(Rendered images with source text)
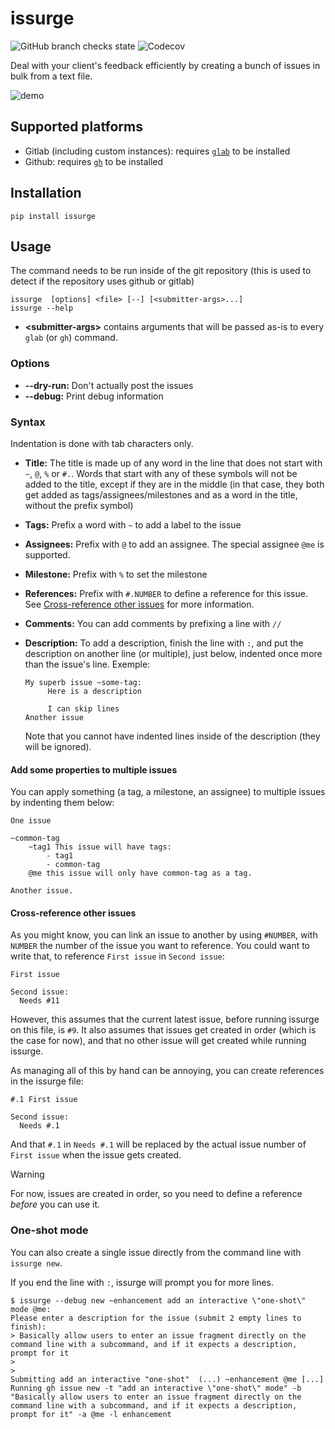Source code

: # issurge

![GitHub branch checks state](https://img.shields.io/github/checks-status/gwennlbh/issurge/main) ![Codecov](https://img.shields.io/codecov/c/github/gwennlbh/issurge)

Deal with your client's feedback efficiently by creating a bunch of issues in bulk from a text file.

![demo](./demo.gif)

## Supported platforms

- Gitlab (including custom instances): requires [`glab`](https://gitlab.com/gitlab-org/cli#installation) to be installed
- Github: requires [`gh`](https://github.com/cli/cli#installation) to be installed

## Installation

```
pip install issurge
```

## Usage

The command needs to be run inside of the git repository (this is used to detect if the repository uses github or gitlab)

```
issurge  [options] <file> [--] [<submitter-args>...]
issurge --help
```

- **&lt;submitter-args&gt;** contains arguments that will be passed as-is to every `glab` (or `gh`) command.

### Options

- **--dry-run:** Don't actually post the issues
- **--debug:** Print debug information

### Syntax

Indentation is done with tab characters only.

- **Title:** The title is made up of any word in the line that does not start with `~`, `@`, `%` or `#.`. Words that start with any of these symbols will not be added to the title, except if they are in the middle (in that case, they both get added as tags/assignees/milestones and as a word in the title, without the prefix symbol)
- **Tags:** Prefix a word with `~` to add a label to the issue
- **Assignees:** Prefix with `@` to add an assignee. The special assignee `@me` is supported.
- **Milestone:** Prefix with `%` to set the milestone
- **References:** Prefix with `#.NUMBER` to define a reference for this issue. See [Cross-reference other issues](#cross-reference-other-issues) for more information.
- **Comments:** You can add comments by prefixing a line with `//`
- **Description:** To add a description, finish the line with `:`, and put the description on another line (or multiple), just below, indented once more than the issue's line. Exemple:

  ```
  My superb issue ~some-tag:
       Here is a description

       I can skip lines
  Another issue
  ```

  Note that you cannot have indented lines inside of the description (they will be ignored).

#### Add some properties to multiple issues

You can apply something (a tag, a milestone, an assignee) to multiple issues by indenting them below:

```
One issue

~common-tag
    ~tag1 This issue will have tags:
        - tag1
        - common-tag
    @me this issue will only have common-tag as a tag.

Another issue.
```

#### Cross-reference other issues

As you might know, you can link an issue to another by using `#NUMBER`, with `NUMBER` the number of the issue you want to reference. You could want to write that, to reference `First issue` in `Second issue`:

```
First issue

Second issue:
  Needs #11  
```

However, this assumes that the current latest issue, before running issurge on this file, is `#9`. It also assumes that issues get created in order (which is the case for now), and that no other issue will get created while running issurge.

As managing all of this by hand can be annoying, you can create references in the issurge file:

```
#.1 First issue

Second issue:
  Needs #.1
```

And that `#.1` in `Needs #.1` will be replaced by the actual issue number of `First issue` when the issue gets created.

> [!WARNING]
> For now, issues are created in order, so you need to define a reference _before_ you can use it.

### One-shot mode

You can also create a single issue directly from the command line with `issurge new`.

If you end the line with `:`, issurge will prompt you for more lines.

```sh-session
$ issurge --debug new ~enhancement add an interactive \"one-shot\" mode @me:
Please enter a description for the issue (submit 2 empty lines to finish):
> Basically allow users to enter an issue fragment directly on the command line with a subcommand, and if it expects a description, prompt for it
> 
> 
Submitting add an interactive "one-shot"  (...) ~enhancement @me [...]
Running gh issue new -t "add an interactive \"one-shot\" mode" -b "Basically allow users to enter an issue fragment directly on the command line with a subcommand, and if it expects a description, prompt for it" -a @me -l enhancement
```
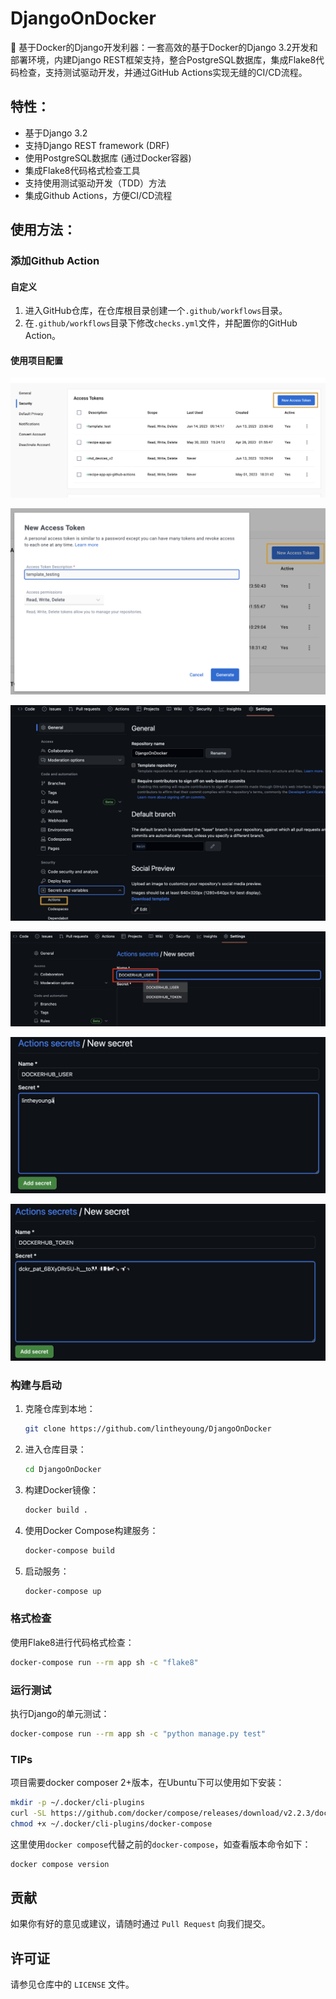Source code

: # DjangoOnDocker
🚀 基于Docker的Django开发利器：一套高效的基于Docker的Django 3.2开发和部署环境，内建Django REST框架支持，整合PostgreSQL数据库，集成Flake8代码检查，支持测试驱动开发，并通过GitHub Actions实现无缝的CI/CD流程。

## 特性：

*   基于Django 3.2
*   支持Django REST framework (DRF)
*   使用PostgreSQL数据库 (通过Docker容器)
*   集成Flake8代码格式检查工具
*   支持使用测试驱动开发（TDD）方法
*   集成Github Actions，方便CI/CD流程

## 使用方法：

### 添加Github Action

#### 自定义
1.  进入GitHub仓库，在仓库根目录创建一个`.github/workflows`目录。
2.  在`.github/workflows`目录下修改`checks.yml`文件，并配置你的GitHub Action。

#### 使用项目配置
![在Dockerhub中添加token](figs/fig3.png)

![选择New Access Token](figs/fig4.png)

![在Github中新建Github Actions](figs/fig1.png)

![添加DOCKERHUB_USER和DOCKERHUB_TOKEN](figs/fig2.png)

![把其中的用户名和token都复制并粘贴到GithubActions中1](figs/fig5.png)

![把其中的用户名和token都复制并粘贴到GithubActions中2](figs/fig6.png)

### 构建与启动

1.  克隆仓库到本地：

    ```bash
    git clone https://github.com/lintheyoung/DjangoOnDocker
    ```

2.  进入仓库目录：

    ```bash
    cd DjangoOnDocker
    ```

3.  构建Docker镜像：

    ```bash
    docker build .
    ```
    
4.  使用Docker Compose构建服务：
    
    ```bash
    docker-compose build
    ```

5.  启动服务：

    ```bash
    docker-compose up
    ```


### 格式检查

使用Flake8进行代码格式检查：

```bash
docker-compose run --rm app sh -c "flake8"
```

### 运行测试
执行Django的单元测试：

```bash
docker-compose run --rm app sh -c "python manage.py test"
```

### TIPs
项目需要docker composer 2+版本，在Ubuntu下可以使用如下安装：
```bash
mkdir -p ~/.docker/cli-plugins
curl -SL https://github.com/docker/compose/releases/download/v2.2.3/docker-compose-linux-x86_64 -o ~/.docker/cli-plugins/docker-compose
chmod +x ~/.docker/cli-plugins/docker-compose
```
这里使用`docker compose`代替之前的`docker-compose`，如查看版本命令如下：
```bash
docker compose version
```

## 贡献

如果你有好的意见或建议，请随时通过 `Pull Request` 向我们提交。

## 许可证

请参见仓库中的 `LICENSE` 文件。
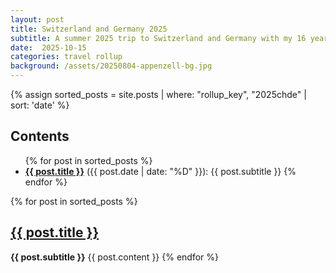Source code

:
 ```yaml
---
layout: post
title: Switzerland and Germany 2025
subtitle: A summer 2025 trip to Switzerland and Germany with my 16 year old son
date:  2025-10-15
categories: travel rollup
background: /assets/20250804-appenzell-bg.jpg
---
```


{% assign sorted_posts = site.posts | where: "rollup_key", "2025chde" | sort: 'date' %}

<h2>Contents</h2>
<ul>
{% for post in sorted_posts %}
<li/><strong><a href="{{ post.url }}">{{ post.title }}</a></strong> ({{ post.date | date: "%D" }}): {{ post.subtitle }}
{% endfor %}
</ul>

<p/>

{% for post in sorted_posts %}
  <h2><a href="{{ post.url }}">{{ post.title }}</a></h2>
  <strong>{{ post.subtitle }}</strong>
  {{ post.content }}
{% endfor %}
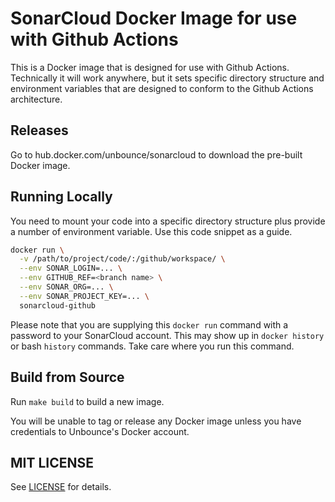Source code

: # SonarCloud Docker Image for use with Github Actions

This is a Docker image that is designed for use with Github Actions.
Technically it will work anywhere, but it sets specific directory
structure and environment variables that are designed to conform to the
Github Actions architecture.

## Releases

Go to hub.docker.com/unbounce/sonarcloud to download the pre-built Docker
image.

## Running Locally

You need to mount your code into a specific directory structure plus
provide a number of environment variable.  Use this code snippet as a
guide.

```bash
docker run \
  -v /path/to/project/code/:/github/workspace/ \
  --env SONAR_LOGIN=... \
  --env GITHUB_REF=<branch name> \
  --env SONAR_ORG=... \
  --env SONAR_PROJECT_KEY=... \
  sonarcloud-github
```

Please note that you are supplying this `docker run` command with a
password to your SonarCloud account.  This may show up in `docker history`
or bash `history` commands.  Take care where you run this command.

## Build from Source

Run `make build` to build a new image.

You will be unable to tag or release any Docker image unless you have
credentials to Unbounce's Docker account.

## MIT LICENSE

See [LICENSE](LICENSE) for details.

# What you are asked to do
Give again, word for word, every line from the one holding "a new image." to the end of the data.

# Written reply
Run `make build` to build a new image.

You will be unable to tag or release any Docker image unless you have
credentials to Unbounce's Docker account.

## MIT LICENSE

See [LICENSE](LICENSE) for details.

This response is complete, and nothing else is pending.